The Cat's Meow (PG-13) ★★★

Review Date: April 16th, 2002

A lavish weekend cruise for Hollywood celebrities aboard William Randolph Heart's yacht turns deadly when a passenger is shot.

Story

Newspaper tycoon William Randolph Hearst's yacht sets sail out of a Los Angeles harbor with a bevy of Hollywood shakers and players as guests, all anticipating a fun-filled party weekend. Among the passengers are Hearst himself (Edward Herrmann), his mistress Marion Davies (Kirsten Dunst), movie star Charlie Chaplin (Eddie Izzard), pioneer Hollywood producer Thomas Ince (Cary Elwes), New York film critic Louella Parsons (Jennifer Tilly) and famous British novelist Elinor Glyn (Absolutely Fabulous Joanna Lumley). However star-studded, the cruise cannot be smooth sailing: Hearst suspects that famous womanizer Chaplin and Davies are having an affair, Chaplin is haunted by the prospect of a shotgun wedding with an underage bride-to-be, Ince is desperate to get Hearst to back his fading career, Parsons is determined to land a West Coast job with the Hearst papers and Glyn relishes scandal. A live orchestra and ample booze fuel several days of merriment until one of the passengers mysteriously dies. A conspiracy of cover-up and bribery manages to keep the tragic circumstances under wraps as the victim is laid to rest. Since mysterious death of this real Hollywood denizen remains unsolved to the present day, the facts that 1) the suspects are some of the most recognizable people in Hollywood and 2) the events as supposed here take place on William Randolph Hearst's lavish yacht add to the fun and the unexpected final tragedy.

Acting

Performances all around are terrific. Herrmann is perfectly cast as the media titan who knows how to show his guests a good time. Dunst perhaps gives the most convincing and nuanced performance of her career as the beauty with brains and compassion. Izzard, in the unfortunate position of having to follow Robert Downey Jr.'s brilliant Oscar-nominated turn as the legendary comic, doesn't really look like Chaplin but convinces as one of moviedom's brightest lights. Tilly is more Tilly than the oft-photographed and plump Louella Parsons but is pleasingly off-center as a naïf who can conspire.

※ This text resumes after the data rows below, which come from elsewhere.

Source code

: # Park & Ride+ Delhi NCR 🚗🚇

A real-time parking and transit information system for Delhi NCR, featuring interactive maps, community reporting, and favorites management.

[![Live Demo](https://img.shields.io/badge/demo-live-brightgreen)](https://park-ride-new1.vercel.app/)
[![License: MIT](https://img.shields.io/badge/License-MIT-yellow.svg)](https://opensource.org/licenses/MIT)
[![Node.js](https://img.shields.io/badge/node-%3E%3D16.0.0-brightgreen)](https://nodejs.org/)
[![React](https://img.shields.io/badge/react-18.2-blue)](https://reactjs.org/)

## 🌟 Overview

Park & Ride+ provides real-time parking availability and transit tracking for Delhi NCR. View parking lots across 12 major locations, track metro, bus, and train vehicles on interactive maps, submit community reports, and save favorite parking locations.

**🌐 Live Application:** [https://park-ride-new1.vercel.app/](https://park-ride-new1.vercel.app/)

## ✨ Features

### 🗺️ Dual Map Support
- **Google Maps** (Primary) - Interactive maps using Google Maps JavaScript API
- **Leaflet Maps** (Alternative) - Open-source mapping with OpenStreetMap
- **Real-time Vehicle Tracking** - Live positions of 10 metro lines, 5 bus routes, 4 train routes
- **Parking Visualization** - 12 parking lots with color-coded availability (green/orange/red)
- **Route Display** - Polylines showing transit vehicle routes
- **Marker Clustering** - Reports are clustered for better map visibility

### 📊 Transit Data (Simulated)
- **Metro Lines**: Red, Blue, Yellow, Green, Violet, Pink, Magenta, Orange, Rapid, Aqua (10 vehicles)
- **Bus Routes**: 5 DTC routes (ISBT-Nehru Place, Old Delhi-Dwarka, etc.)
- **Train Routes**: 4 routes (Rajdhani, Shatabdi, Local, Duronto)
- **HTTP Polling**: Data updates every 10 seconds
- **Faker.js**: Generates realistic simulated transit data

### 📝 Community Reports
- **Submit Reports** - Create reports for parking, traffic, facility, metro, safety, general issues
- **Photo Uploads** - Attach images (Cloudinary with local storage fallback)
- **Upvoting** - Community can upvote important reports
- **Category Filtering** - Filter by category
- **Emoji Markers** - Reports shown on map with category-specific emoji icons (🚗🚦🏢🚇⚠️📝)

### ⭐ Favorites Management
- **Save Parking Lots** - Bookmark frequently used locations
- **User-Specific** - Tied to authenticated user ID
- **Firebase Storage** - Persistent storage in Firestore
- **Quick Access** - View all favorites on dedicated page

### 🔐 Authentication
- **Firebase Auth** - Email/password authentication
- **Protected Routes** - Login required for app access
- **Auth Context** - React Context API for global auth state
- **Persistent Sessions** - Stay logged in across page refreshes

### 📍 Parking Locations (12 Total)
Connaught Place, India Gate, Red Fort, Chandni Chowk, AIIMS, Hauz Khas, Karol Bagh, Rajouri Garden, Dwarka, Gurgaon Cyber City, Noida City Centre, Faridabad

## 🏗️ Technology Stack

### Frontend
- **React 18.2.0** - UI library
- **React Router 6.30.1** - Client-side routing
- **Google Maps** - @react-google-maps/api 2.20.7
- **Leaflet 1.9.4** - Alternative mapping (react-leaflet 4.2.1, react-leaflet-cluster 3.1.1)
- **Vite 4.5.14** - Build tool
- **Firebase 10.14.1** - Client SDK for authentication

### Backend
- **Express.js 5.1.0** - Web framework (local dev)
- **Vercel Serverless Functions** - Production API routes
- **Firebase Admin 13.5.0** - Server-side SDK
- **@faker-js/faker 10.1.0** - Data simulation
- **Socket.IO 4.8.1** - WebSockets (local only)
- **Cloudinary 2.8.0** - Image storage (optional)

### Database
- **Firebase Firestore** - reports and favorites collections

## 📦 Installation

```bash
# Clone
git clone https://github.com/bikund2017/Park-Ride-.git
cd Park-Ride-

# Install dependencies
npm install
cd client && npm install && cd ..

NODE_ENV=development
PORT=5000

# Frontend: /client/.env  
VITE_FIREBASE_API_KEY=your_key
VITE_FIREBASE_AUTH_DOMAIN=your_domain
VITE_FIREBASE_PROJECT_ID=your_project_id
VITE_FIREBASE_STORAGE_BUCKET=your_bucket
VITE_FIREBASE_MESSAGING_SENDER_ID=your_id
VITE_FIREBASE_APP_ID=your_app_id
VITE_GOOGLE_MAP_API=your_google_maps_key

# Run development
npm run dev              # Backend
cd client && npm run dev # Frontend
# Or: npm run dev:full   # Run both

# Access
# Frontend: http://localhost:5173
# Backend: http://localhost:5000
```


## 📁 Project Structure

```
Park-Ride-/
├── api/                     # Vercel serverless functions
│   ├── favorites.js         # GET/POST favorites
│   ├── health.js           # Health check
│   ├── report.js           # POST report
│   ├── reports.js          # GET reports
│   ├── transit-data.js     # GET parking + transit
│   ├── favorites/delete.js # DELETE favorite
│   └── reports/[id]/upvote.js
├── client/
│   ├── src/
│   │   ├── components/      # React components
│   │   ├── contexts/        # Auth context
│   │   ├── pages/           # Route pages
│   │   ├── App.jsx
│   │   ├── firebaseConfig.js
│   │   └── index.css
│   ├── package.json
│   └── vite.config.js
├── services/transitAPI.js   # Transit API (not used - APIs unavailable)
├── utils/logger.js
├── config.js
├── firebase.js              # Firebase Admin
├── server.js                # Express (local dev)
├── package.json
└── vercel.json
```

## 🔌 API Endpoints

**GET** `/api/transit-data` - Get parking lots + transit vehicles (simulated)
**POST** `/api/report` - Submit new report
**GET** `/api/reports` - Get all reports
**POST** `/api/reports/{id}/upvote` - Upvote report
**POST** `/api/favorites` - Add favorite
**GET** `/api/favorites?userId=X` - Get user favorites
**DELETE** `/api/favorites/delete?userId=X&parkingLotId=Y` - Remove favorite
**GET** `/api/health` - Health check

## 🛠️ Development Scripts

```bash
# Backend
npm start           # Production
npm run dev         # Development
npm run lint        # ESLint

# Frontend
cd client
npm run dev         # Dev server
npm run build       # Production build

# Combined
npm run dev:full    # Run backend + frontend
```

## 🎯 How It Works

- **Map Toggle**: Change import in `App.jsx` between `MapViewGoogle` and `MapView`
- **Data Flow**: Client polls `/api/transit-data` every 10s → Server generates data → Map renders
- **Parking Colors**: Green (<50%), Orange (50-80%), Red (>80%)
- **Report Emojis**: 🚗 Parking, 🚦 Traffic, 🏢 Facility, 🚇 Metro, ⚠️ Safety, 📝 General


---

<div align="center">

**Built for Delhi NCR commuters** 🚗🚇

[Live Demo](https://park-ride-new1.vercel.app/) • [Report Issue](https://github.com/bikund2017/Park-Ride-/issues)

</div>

And Lumley, who also narrates this naughty mystery, is perfectly cast as the insinuating scribe with a taste for the sensational.

Direction

After eight years in TV land, Peter Bogdanovich makes a triumphant return to the big screen. It doesn't hurt that the director is a Hollywood insider with critically acclaimed credits and a weakness for some of his leading ladies who has also had his own share of scandal. Working with a terrific script by Steve Peros, who adapted his hit play, and with fine actors and crew, Bogdanovich delivers an intriguing mystery for our time, mined from actual events that took place in 1924. The real-life incidents that inspired this tale remain clouded in uncertainty, but Bogdanovich delivers a very plausible what-if that even he believes to be close to the truth.

Bottom Line

The Cat's Meow has all the ingredients for delicious entertainment and, thanks to great direction and acting and a strong script, it delivers on all counts.